There are no winners in this scenario, other than the Iranian regime, Russia’s President Vladimir Putin (he’d enjoy the distraction of Western attention from Ukraine) and Islamist terror organizations across the Middle East. Nor can it leave other parts of the world untouched. Already, France has announced a ban on protests involving Palestinian flags, for fear they lead to pitched battles with police. In the UK, a charity said anti-Semitic incidents quadrupled in the four days after Saturday’s attack, compared with the same period a year ago.
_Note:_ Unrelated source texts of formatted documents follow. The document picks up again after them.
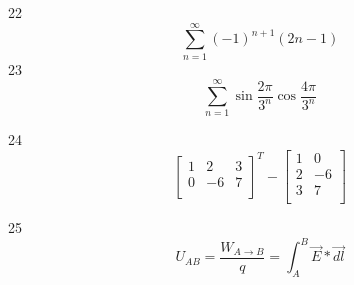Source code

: \documentclass[a4paper]{article}
\begin{document}
22
$$
\sum_{n=1}^\infty (-1)^{n+1} (2n-1)
$$
23
$$
\sum_{n=1} ^ \infty \sin\frac{2\pi}{3^n}\cos\frac{4\pi}{3^n}
$$

24
$$
\left[\begin{array}{lll}
1 & 2 & 3 \\
0 & -6 & 7 \\
\end{array}\right]^T
-
\left[\begin{array}{ll}
1 & 0 \\
2 & -6 \\
3 & 7 \\

\end{array}\right]
$$

25
$$
U_{AB} = \frac{W_{A \rightarrow B}}{q} = \int_{A}^B \vec{E} * \vec{dl}
$$
\end{document}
Israel has no good choices. The border crossing from Gaza to Egypt remains closed, with Egyptian President Abdel-Fattah El-Sisi saying Palestinians should “stay steadfast and remain on their land.” Hamas also has told Gaza City residents to stay put, fully aware that “victory’’ in this conflict depends on expanding it beyond Gaza, which in turn requires a blunt Israeli invasion to deliver large-scale civilian casualties and the images that go with them.

The cynicism of Hamas is breathtaking. These are fanatics. The Israeli government can’t afford to give its enemies what they need in order to portray it as equivalent. It will count for nothing to say an invasion’s civilian casualties are collateral damage — as opposed to the deliberate murder of more than 1,000 Israeli civilians by Hamas — if the time and preparations needed for a credible attempt to reduce them aren’t taken.